(Data extracted from a collection)
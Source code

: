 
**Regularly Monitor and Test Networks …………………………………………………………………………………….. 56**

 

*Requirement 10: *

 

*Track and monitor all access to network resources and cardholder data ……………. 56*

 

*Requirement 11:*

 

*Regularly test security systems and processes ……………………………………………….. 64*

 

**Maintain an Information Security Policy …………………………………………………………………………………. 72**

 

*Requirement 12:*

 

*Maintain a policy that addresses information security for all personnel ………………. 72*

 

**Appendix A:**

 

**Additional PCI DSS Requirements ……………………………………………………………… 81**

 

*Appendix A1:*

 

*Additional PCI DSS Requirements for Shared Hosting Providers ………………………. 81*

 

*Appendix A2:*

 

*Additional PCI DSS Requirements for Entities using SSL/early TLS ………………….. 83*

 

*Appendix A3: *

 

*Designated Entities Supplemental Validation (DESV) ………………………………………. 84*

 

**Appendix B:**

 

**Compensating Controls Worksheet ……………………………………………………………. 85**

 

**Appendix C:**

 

Exercise aim: Render the whole set of entries again, exactly as given.

Response to the exercise:
Source code

: 
**Regularly Monitor and Test Networks …………………………………………………………………………………….. 56**

 

*Requirement 10: *

 

*Track and monitor all access to network resources and cardholder data ……………. 56*

 

*Requirement 11:*

 

*Regularly test security systems and processes ……………………………………………….. 64*

 

**Maintain an Information Security Policy …………………………………………………………………………………. 72**

 

*Requirement 12:*

 

*Maintain a policy that addresses information security for all personnel ………………. 72*

 

**Appendix A:**

 

**Additional PCI DSS Requirements ……………………………………………………………… 81**

 

*Appendix A1:*

 

*Additional PCI DSS Requirements for Shared Hosting Providers ………………………. 81*

 

*Appendix A2:*

 

*Additional PCI DSS Requirements for Entities using SSL/early TLS ………………….. 83*

 

*Appendix A3: *

 

*Designated Entities Supplemental Validation (DESV) ………………………………………. 84*

 

**Appendix B:**

 

**Compensating Controls Worksheet ……………………………………………………………. 85**

 

**Appendix C:**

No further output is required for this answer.